The line was originally surveyed by George Noble Fell, the son of John Barraclough Fell who invented the Fell system. This survey was for a steam-operated railway using the Fell centre rail for both propulsion and braking, and the scheme was approved by Tynwald in 1888 but not built. In 1895 the Snaefell Mountain Railway Association (SMRA) revived the plans, and adopted the route of the earlier survey. As the line was built entirely on land leased by the association there was no need for statutory powers, and the line was constructed very quickly and opened on 20 August 1895. During construction the line was laid as a mixed gauge route of both 3' and 3'6"; the line was built using the six coupled Manx Northern Railway 4/IMR15 Caledonia; the 3' third rail was temporarily reinstated for the centenary to allow Caledonia, now fitted with a hydraulic Fell brake, to return to the mountain propelling an MER saloon coach. The line was built from scratch as an electric railway without Fell traction equipment, relying on normal rail adhesion for propulsion up the steep gradients; however the cars are fitted with Fell braking equipment for use when descending.

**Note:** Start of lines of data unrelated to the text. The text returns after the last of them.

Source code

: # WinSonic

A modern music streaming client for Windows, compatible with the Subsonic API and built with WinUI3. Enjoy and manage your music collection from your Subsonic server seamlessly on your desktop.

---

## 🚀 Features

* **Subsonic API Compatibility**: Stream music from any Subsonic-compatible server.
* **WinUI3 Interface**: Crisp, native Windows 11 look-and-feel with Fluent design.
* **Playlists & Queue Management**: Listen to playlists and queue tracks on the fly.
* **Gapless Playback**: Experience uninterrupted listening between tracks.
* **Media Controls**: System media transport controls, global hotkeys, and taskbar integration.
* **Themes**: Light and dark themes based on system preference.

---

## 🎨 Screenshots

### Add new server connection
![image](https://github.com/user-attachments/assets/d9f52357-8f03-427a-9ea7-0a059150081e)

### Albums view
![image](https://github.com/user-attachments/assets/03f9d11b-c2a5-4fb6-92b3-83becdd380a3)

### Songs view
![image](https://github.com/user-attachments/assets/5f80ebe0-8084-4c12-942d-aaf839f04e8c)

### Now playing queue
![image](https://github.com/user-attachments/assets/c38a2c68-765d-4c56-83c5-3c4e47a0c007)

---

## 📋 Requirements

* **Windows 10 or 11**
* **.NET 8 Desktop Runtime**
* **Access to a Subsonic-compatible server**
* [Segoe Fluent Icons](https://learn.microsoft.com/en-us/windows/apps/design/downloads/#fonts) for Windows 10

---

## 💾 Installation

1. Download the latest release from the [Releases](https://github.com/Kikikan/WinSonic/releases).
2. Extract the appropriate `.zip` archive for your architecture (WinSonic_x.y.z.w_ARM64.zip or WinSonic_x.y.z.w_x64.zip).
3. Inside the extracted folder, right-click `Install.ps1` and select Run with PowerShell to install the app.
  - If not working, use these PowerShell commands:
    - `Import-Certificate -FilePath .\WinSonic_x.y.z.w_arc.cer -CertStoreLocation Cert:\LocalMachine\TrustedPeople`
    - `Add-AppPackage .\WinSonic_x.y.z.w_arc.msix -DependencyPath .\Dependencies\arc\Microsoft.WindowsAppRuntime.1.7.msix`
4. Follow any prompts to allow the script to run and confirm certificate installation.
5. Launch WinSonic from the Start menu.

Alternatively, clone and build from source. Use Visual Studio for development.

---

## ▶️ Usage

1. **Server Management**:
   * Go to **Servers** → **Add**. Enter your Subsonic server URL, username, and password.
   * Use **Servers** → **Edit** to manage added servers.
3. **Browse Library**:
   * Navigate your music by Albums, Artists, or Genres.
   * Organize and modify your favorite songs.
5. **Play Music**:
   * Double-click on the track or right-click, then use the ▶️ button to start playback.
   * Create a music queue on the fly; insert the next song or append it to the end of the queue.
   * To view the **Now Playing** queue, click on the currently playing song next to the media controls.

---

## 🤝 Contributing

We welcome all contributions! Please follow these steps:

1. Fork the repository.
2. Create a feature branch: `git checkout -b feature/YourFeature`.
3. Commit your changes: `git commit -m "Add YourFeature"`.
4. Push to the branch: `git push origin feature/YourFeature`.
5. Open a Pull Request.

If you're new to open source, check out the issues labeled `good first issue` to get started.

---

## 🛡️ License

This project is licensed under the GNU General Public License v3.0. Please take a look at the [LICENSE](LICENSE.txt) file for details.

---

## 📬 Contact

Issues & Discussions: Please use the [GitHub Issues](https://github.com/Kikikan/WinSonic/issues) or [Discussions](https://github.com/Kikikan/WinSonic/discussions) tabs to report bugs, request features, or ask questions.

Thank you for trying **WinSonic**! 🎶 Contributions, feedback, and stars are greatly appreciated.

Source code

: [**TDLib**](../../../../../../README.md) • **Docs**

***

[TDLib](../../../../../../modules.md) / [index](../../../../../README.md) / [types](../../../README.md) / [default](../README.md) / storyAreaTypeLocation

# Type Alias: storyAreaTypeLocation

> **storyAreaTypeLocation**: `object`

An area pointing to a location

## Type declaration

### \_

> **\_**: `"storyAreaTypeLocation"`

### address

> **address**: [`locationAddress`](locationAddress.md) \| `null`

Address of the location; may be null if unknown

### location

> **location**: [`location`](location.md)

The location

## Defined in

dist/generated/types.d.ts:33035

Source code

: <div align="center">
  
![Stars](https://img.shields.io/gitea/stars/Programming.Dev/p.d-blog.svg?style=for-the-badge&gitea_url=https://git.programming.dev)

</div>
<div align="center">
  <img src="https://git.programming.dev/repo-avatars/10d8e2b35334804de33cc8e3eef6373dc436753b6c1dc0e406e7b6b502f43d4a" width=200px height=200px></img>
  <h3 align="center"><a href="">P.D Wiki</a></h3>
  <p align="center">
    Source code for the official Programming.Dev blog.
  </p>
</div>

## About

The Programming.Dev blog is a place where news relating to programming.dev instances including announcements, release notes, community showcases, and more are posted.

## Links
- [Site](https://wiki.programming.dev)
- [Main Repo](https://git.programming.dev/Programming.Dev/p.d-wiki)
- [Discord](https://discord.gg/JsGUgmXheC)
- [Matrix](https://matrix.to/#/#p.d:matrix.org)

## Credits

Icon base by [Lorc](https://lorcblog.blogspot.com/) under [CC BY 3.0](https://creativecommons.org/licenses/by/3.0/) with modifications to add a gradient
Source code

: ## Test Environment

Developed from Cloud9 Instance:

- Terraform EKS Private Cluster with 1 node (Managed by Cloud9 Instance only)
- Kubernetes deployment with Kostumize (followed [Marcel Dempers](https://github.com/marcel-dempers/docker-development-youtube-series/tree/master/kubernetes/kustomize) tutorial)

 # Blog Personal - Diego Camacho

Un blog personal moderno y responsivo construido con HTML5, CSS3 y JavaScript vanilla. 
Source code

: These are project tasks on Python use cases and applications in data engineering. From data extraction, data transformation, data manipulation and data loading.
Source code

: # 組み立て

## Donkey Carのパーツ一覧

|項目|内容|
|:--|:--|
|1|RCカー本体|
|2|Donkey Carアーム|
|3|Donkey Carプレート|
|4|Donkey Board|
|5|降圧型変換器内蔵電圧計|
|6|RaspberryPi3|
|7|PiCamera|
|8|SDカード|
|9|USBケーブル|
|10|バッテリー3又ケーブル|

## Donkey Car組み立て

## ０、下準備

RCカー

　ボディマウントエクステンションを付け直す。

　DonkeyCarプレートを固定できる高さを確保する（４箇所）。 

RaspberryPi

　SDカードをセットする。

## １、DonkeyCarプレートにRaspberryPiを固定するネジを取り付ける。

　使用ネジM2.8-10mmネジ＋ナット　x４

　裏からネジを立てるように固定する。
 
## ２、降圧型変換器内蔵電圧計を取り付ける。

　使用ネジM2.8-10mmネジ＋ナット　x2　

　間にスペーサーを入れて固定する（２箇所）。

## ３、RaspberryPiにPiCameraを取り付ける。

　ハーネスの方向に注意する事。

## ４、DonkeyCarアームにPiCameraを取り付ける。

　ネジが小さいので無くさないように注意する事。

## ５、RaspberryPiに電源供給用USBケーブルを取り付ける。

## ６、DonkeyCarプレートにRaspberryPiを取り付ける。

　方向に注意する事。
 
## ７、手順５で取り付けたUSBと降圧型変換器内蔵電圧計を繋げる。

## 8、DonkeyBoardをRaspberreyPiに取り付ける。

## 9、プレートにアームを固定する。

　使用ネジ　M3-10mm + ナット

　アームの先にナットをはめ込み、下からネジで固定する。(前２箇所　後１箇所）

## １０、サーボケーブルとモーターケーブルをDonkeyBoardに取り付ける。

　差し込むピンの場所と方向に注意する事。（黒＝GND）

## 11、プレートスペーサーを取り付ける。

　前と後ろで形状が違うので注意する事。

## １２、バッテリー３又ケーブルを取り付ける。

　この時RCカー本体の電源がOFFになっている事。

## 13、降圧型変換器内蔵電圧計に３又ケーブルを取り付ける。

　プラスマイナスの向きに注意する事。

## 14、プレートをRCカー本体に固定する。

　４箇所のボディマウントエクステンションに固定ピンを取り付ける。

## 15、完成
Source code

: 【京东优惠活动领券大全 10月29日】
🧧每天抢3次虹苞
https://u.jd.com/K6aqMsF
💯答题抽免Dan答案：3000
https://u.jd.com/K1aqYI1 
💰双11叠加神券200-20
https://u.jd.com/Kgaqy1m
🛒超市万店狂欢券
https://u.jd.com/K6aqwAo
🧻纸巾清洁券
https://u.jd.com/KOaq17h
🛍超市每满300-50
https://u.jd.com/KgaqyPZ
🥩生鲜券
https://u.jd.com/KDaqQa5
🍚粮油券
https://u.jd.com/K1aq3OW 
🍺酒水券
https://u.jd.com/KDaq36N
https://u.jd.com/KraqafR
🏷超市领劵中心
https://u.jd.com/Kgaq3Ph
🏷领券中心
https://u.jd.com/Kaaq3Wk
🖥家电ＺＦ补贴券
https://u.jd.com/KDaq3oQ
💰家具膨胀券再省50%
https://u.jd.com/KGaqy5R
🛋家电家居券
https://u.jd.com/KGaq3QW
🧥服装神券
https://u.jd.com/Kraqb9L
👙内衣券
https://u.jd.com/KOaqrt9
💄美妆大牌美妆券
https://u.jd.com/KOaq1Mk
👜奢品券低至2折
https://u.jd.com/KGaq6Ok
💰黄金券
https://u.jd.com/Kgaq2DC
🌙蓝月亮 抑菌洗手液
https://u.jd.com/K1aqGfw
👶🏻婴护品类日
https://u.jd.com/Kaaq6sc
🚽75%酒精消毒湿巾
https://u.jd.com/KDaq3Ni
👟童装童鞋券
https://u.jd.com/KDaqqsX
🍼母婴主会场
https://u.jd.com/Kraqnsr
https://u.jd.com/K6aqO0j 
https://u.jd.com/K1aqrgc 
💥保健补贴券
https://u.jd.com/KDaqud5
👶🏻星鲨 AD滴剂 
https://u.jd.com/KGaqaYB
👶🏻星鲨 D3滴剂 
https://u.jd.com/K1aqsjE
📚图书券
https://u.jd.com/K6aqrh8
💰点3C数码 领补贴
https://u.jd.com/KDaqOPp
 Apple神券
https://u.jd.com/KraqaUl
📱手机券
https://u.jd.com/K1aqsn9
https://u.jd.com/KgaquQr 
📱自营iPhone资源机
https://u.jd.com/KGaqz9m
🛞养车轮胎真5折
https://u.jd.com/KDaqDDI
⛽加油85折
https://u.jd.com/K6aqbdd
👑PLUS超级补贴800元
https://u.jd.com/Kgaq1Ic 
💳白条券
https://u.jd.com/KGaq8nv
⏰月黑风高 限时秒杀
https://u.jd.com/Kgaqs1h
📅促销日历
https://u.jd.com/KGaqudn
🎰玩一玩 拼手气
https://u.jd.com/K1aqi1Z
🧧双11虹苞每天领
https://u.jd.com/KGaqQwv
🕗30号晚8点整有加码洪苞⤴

In December 1895, the SMRA sold the line to the Isle of Man Tramways & Electric Power Co. Ltd (IoMT&EP), which owned the MER. Doubt was thrown on this transaction retrospectively after the later collapse of the IoMT&EP, when it was revealed that the SMRA was unregistered, and that most of the directors of the IoMT&EP were also members of the SMRA and had voted on the acquisition in contravention of that company's articles of association. The IoMT&EP went into liquidation in 1900 as a consequence of a banking collapse. The railway and the MER were sold by the liquidator to the newly-formed Manx Electric Railway Co. Ltd, which took over in 1902. By the late 1950s the company was in financial difficulties as well, and it was acquired by the Isle of Man Government in 1957.

==Stations==

The main station on the line is the interchange with the Manx Electric Railway at Laxey; the only intermediate stopping place on the line is at the Bungalow, at the mid-way position where the line crosses the Mountain Road (A18), part of the Snaefell Mountain Course used in the TT races. During race periods, trams terminate on either side of the road and passengers cross over a footbridge.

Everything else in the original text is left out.